Reformatting
Reformatting.Rmd
Introduction
Reformatting in dunlin
consists in replacing
predetermined values by another in particular variables for selected
tables of a data set stored.
This is performed in two steps:
A Reformatting Map (
rule
object) is created which specifies the correspondence between the old and the new valuesThe reformatting itself is performed with the
dunlin::reformat()
function.
The Formatting Map Structure
The Reformatting Map is a rule
object inheriting from
character
. Its names are the new values to be used, and its
values are the old values to be used.
This rule will replace “a” with “A”, replace “c” or “d” with “B”.
Calling reformat
reformat
is a generic supports reformatting of
character
or factor
. Reformatting for other
types of variables is meaningless. reformat
will also
preserve the attributes of the original data, e.g. the data type or
labels will be unchanged.
An example of reformatting character
can be
r <- rule(A = "a", B = c("c", "d"))
reformat(c("a", "c", "d", NA), r)
#> [1] A B B <NA>
#> Levels: A B
We can see that the NA
values are not changed.
Now we test the factor reformatting:
r <- rule(A = "a", B = c("c", "d"))
reformat(factor(c("a", "c", "d", NA)), r)
#> [1] A B B <NA>
#> Levels: A B
The NA
values are also not changed. However, if we
including reformatting for the NA
, there is something
different:
r <- rule(A = "a", B = c("c", "d"), C = NA)

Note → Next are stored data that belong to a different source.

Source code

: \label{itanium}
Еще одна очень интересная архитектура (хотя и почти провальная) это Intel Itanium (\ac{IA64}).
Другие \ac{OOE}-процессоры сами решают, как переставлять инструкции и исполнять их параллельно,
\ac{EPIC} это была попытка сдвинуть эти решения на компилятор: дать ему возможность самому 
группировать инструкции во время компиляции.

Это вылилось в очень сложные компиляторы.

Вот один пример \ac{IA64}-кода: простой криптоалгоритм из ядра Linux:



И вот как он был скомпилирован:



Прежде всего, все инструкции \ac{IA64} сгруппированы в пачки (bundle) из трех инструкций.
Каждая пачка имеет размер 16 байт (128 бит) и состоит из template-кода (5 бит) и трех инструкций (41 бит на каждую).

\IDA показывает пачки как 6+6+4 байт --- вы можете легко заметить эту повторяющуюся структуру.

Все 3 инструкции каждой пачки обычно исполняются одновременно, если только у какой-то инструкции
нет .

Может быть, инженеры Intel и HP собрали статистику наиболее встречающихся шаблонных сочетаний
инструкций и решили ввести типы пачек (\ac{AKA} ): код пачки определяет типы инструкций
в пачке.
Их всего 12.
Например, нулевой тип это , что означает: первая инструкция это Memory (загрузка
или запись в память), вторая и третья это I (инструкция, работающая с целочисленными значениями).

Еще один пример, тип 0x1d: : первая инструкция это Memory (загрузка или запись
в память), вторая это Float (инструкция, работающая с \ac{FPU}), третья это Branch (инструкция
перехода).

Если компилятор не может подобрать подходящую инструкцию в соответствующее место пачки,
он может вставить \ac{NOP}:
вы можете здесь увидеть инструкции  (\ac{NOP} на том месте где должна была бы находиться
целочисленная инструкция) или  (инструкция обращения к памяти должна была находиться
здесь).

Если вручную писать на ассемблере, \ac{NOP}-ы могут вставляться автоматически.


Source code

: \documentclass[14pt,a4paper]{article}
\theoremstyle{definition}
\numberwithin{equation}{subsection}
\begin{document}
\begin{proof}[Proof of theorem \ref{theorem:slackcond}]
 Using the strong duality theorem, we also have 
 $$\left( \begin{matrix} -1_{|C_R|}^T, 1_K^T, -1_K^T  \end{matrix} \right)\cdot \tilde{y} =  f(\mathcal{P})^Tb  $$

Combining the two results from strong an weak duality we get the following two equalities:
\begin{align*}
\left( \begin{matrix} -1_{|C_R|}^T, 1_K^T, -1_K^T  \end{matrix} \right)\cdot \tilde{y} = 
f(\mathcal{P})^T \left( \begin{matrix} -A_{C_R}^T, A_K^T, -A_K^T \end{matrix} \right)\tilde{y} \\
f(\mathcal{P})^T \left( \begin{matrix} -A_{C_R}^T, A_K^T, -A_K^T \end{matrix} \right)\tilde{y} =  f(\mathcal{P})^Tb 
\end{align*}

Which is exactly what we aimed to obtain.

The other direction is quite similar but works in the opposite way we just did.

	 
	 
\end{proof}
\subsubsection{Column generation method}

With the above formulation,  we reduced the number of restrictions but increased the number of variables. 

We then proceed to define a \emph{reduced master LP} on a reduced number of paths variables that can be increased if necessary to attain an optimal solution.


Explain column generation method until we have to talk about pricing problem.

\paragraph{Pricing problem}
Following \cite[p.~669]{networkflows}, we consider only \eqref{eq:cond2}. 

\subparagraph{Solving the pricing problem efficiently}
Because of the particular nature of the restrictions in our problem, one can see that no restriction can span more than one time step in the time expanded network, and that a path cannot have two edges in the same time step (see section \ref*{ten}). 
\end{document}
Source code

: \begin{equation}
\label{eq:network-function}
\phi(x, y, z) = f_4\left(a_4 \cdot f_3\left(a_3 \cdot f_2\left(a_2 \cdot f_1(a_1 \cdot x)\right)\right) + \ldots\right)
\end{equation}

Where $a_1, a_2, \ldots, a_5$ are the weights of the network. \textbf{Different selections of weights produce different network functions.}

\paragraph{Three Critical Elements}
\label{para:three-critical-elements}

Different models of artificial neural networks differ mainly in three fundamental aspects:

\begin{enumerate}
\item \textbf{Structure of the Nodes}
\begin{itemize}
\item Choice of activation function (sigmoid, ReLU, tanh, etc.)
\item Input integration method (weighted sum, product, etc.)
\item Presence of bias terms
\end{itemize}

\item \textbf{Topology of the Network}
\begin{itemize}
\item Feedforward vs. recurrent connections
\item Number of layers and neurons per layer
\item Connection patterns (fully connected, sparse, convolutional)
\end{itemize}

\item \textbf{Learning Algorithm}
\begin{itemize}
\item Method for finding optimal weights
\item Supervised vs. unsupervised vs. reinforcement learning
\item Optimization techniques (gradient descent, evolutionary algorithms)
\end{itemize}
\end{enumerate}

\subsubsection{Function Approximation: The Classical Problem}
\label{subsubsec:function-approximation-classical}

reformat(factor(c("a", "c", "d", NA)), r)
#> [1] A B B C
#> Levels: A B C
Please note that the level for NA
is always the last
one, if that new level only has NA
.
For dm
objects, the format
argument is
actually a nested list of rule. The first layer indicates the table
names, the second layer indicates the variables in that table.
The All
keyword, in first layer, lower or Mixed case,
can be used instead of a table name to indicate that a particular
variable should be changed in every table where it appears.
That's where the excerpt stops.